Stored items =

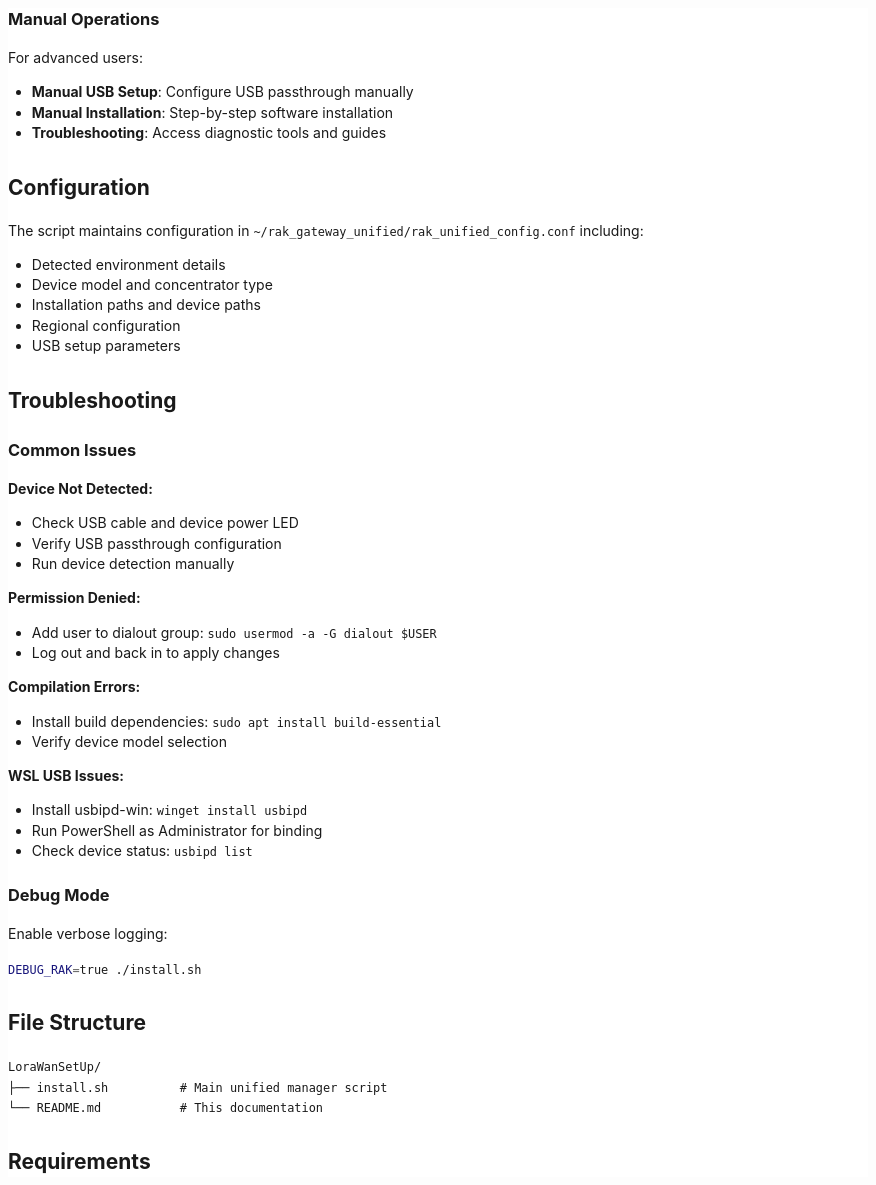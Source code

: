 ### Manual Operations
For advanced users:
- **Manual USB Setup**: Configure USB passthrough manually
- **Manual Installation**: Step-by-step software installation
- **Troubleshooting**: Access diagnostic tools and guides

## Configuration

The script maintains configuration in `~/rak_gateway_unified/rak_unified_config.conf` including:
- Detected environment details
- Device model and concentrator type
- Installation paths and device paths
- Regional configuration
- USB setup parameters

## Troubleshooting

### Common Issues

**Device Not Detected:**
- Check USB cable and device power LED
- Verify USB passthrough configuration
- Run device detection manually

**Permission Denied:**
- Add user to dialout group: `sudo usermod -a -G dialout $USER`
- Log out and back in to apply changes

**Compilation Errors:**
- Install build dependencies: `sudo apt install build-essential`
- Verify device model selection

**WSL USB Issues:**
- Install usbipd-win: `winget install usbipd`
- Run PowerShell as Administrator for binding
- Check device status: `usbipd list`

### Debug Mode
Enable verbose logging:
```bash
DEBUG_RAK=true ./install.sh
```

## File Structure

```
LoraWanSetUp/
├── install.sh          # Main unified manager script
└── README.md           # This documentation
```

## Requirements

PROBLEM REQUIREMENTS = Return exactly the lines in the records above, beginning with the one that holds "- Run PowerShell as Administrator for binding" and ending with the last.

ANSWER =
- Run PowerShell as Administrator for binding
- Check device status: `usbipd list`

### Debug Mode
Enable verbose logging:
```bash
DEBUG_RAK=true ./install.sh
```

## File Structure

```
LoraWanSetUp/
├── install.sh          # Main unified manager script
└── README.md           # This documentation
```

## Requirements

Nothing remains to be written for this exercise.